### What is being asked:
From the data below, retype exactly the lines starting with the one that contains "## Frequently asked questions" and ending with the one that contains "### It's not working/I don't see anything", both included.

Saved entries

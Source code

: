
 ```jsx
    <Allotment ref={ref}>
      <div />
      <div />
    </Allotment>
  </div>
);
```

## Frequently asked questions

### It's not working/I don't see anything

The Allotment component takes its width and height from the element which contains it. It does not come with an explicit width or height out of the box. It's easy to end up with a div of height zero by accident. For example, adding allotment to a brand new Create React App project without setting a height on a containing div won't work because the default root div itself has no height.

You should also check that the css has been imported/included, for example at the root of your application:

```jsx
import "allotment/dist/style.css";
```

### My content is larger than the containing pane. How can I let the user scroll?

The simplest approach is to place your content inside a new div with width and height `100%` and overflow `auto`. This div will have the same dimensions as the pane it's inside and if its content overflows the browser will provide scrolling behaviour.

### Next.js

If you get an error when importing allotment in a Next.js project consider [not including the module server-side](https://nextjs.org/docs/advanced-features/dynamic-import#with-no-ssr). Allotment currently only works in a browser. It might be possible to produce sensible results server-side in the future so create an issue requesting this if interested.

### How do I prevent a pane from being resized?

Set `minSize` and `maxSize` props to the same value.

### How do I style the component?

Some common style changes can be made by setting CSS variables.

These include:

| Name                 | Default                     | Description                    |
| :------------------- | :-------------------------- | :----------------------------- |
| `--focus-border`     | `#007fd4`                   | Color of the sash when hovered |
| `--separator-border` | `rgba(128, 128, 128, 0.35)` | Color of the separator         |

### Task response:
## Frequently asked questions

### It's not working/I don't see anything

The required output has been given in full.